Print the lines that start the entries and continue through the one holding "- rename audit", please, exactly and with the pictures omitted.

------------------------------------

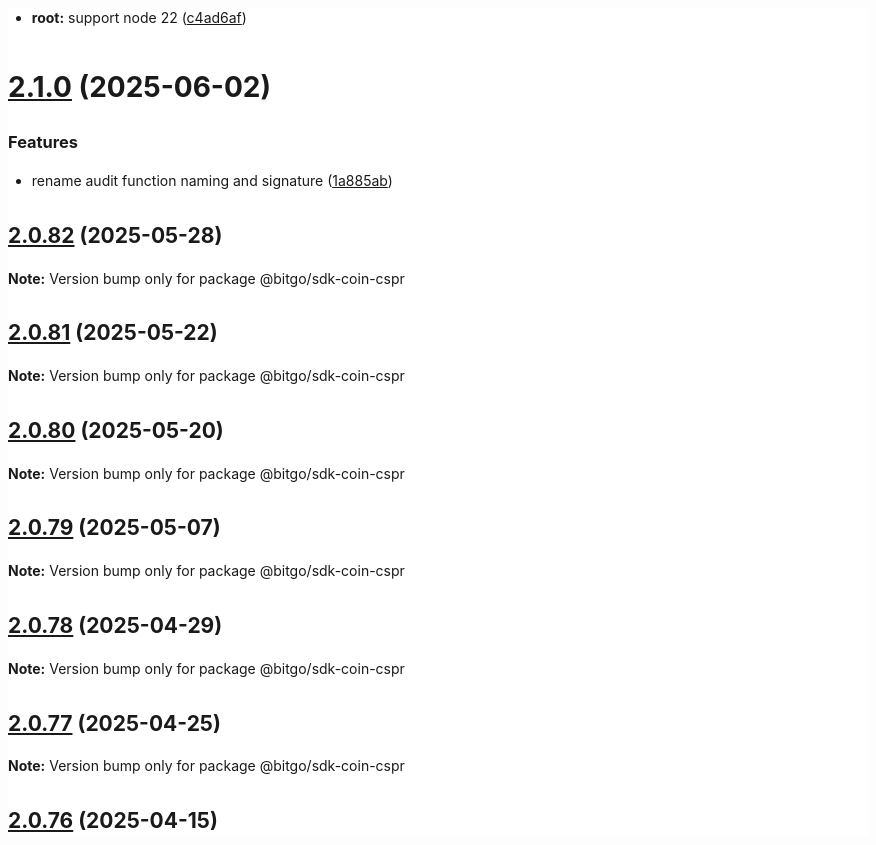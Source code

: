- **root:** support node 22 ([c4ad6af](https://github.com/BitGo/BitGoJS/commit/c4ad6af2e8896221417c303f0f6b84652b493216))

# [2.1.0](https://github.com/BitGo/BitGoJS/compare/@bitgo/sdk-coin-cspr@2.0.82...@bitgo/sdk-coin-cspr@2.1.0) (2025-06-02)

### Features

- rename audit function naming and signature ([1a885ab](https://github.com/BitGo/BitGoJS/commit/1a885ab60d30ca8595e284a728f2ab9d3c09994e))

## [2.0.82](https://github.com/BitGo/BitGoJS/compare/@bitgo/sdk-coin-cspr@2.0.81...@bitgo/sdk-coin-cspr@2.0.82) (2025-05-28)

**Note:** Version bump only for package @bitgo/sdk-coin-cspr

## [2.0.81](https://github.com/BitGo/BitGoJS/compare/@bitgo/sdk-coin-cspr@2.0.80...@bitgo/sdk-coin-cspr@2.0.81) (2025-05-22)

**Note:** Version bump only for package @bitgo/sdk-coin-cspr

## [2.0.80](https://github.com/BitGo/BitGoJS/compare/@bitgo/sdk-coin-cspr@2.0.79...@bitgo/sdk-coin-cspr@2.0.80) (2025-05-20)

**Note:** Version bump only for package @bitgo/sdk-coin-cspr

## [2.0.79](https://github.com/BitGo/BitGoJS/compare/@bitgo/sdk-coin-cspr@2.0.78...@bitgo/sdk-coin-cspr@2.0.79) (2025-05-07)

**Note:** Version bump only for package @bitgo/sdk-coin-cspr

## [2.0.78](https://github.com/BitGo/BitGoJS/compare/@bitgo/sdk-coin-cspr@2.0.77...@bitgo/sdk-coin-cspr@2.0.78) (2025-04-29)

**Note:** Version bump only for package @bitgo/sdk-coin-cspr

## [2.0.77](https://github.com/BitGo/BitGoJS/compare/@bitgo/sdk-coin-cspr@2.0.76...@bitgo/sdk-coin-cspr@2.0.77) (2025-04-25)

**Note:** Version bump only for package @bitgo/sdk-coin-cspr

## [2.0.76](https://github.com/BitGo/BitGoJS/compare/@bitgo/sdk-coin-cspr@2.0.75...@bitgo/sdk-coin-cspr@2.0.76) (2025-04-15)
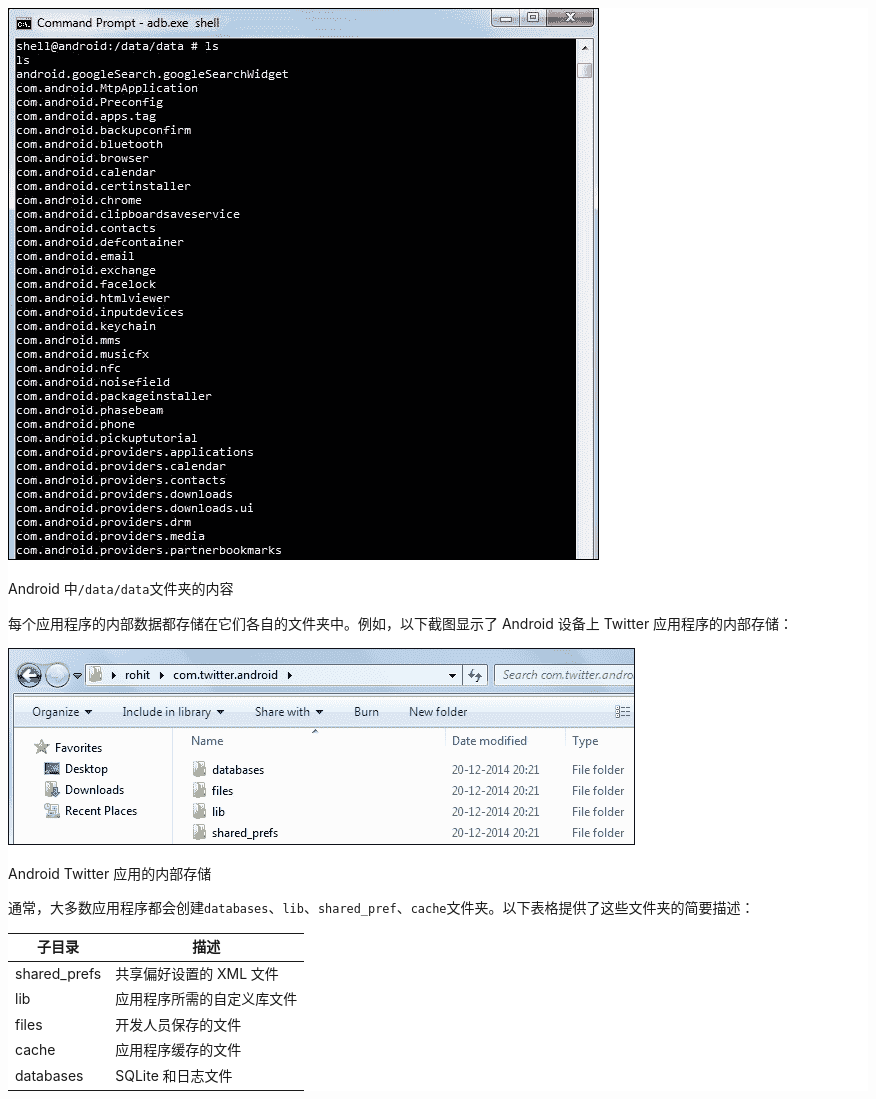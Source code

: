 ![内部存储](img/image00297.jpeg)

Android 中`/data/data`文件夹的内容

每个应用程序的内部数据都存储在它们各自的文件夹中。例如，以下截图显示了 Android 设备上 Twitter 应用程序的内部存储：

![内部存储](img/image00298.jpeg)

Android Twitter 应用的内部存储

通常，大多数应用程序都会创建`databases`、`lib`、`shared_pref`、`cache`文件夹。以下表格提供了这些文件夹的简要描述：

| 子目录 | 描述 |
| --- | --- |
| shared_prefs | 共享偏好设置的 XML 文件 |
| lib | 应用程序所需的自定义库文件 |
| files | 开发人员保存的文件 |
| cache | 应用程序缓存的文件 |
| databases | SQLite 和日志文件 |
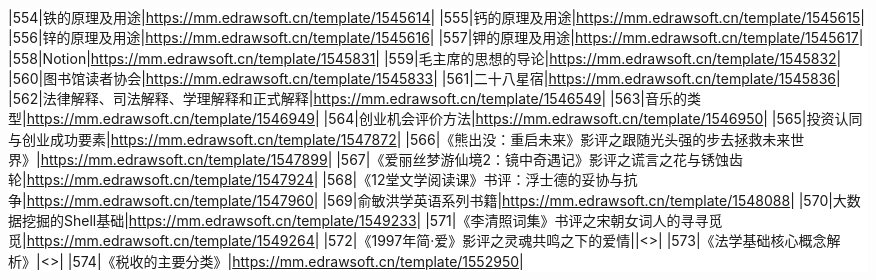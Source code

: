 |554|铁的原理及用途|<https://mm.edrawsoft.cn/template/1545614>|
|555|钙的原理及用途|<https://mm.edrawsoft.cn/template/1545615>|
|556|锌的原理及用途|<https://mm.edrawsoft.cn/template/1545616>|
|557|钾的原理及用途|<https://mm.edrawsoft.cn/template/1545617>|
|558|Notion|<https://mm.edrawsoft.cn/template/1545831>|
|559|毛主席的思想的导论|<https://mm.edrawsoft.cn/template/1545832>|
|560|图书馆读者协会|<https://mm.edrawsoft.cn/template/1545833>|
|561|二十八星宿|<https://mm.edrawsoft.cn/template/1545836>|
|562|法律解释、司法解释、学理解释和正式解释|<https://mm.edrawsoft.cn/template/1546549>|
|563|音乐的类型|<https://mm.edrawsoft.cn/template/1546949>|
|564|创业机会评价方法|<https://mm.edrawsoft.cn/template/1546950>|
|565|投资认同与创业成功要素|<https://mm.edrawsoft.cn/template/1547872>|
|566|《熊出没：重启未来》影评之跟随光头强的步去拯救未来世界》|<https://mm.edrawsoft.cn/template/1547899>|
|567|《爱丽丝梦游仙境2：镜中奇遇记》影评之谎言之花与锈蚀齿轮|<https://mm.edrawsoft.cn/template/1547924>|
|568|《12堂文学阅读课》书评：浮士德的妥协与抗争|<https://mm.edrawsoft.cn/template/1547960>|
|569|俞敏洪学英语系列书籍|<https://mm.edrawsoft.cn/template/1548088>|
|570|大数据挖掘的Shell基础|<https://mm.edrawsoft.cn/template/1549233>|
|571|《李清照词集》书评之宋朝女词人的寻寻觅觅|<https://mm.edrawsoft.cn/template/1549264>|
|572|《1997年简·爱》影评之灵魂共鸣之下的爱情||<>|
|573|《法学基础核心概念解析》|<>|
|574|《税收的主要分类》|<https://mm.edrawsoft.cn/template/1552950>|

------------------------------------

### Answer section
Source code

:- **root:** support node 22 ([c4ad6af](https://github.com/BitGo/BitGoJS/commit/c4ad6af2e8896221417c303f0f6b84652b493216))

# [2.1.0](https://github.com/BitGo/BitGoJS/compare/@bitgo/sdk-coin-cspr@2.0.82...@bitgo/sdk-coin-cspr@2.1.0) (2025-06-02)

### Features

- rename audit function naming and signature ([1a885ab](https://github.com/BitGo/BitGoJS/commit/1a885ab60d30ca8595e284a728f2ab9d3c09994e))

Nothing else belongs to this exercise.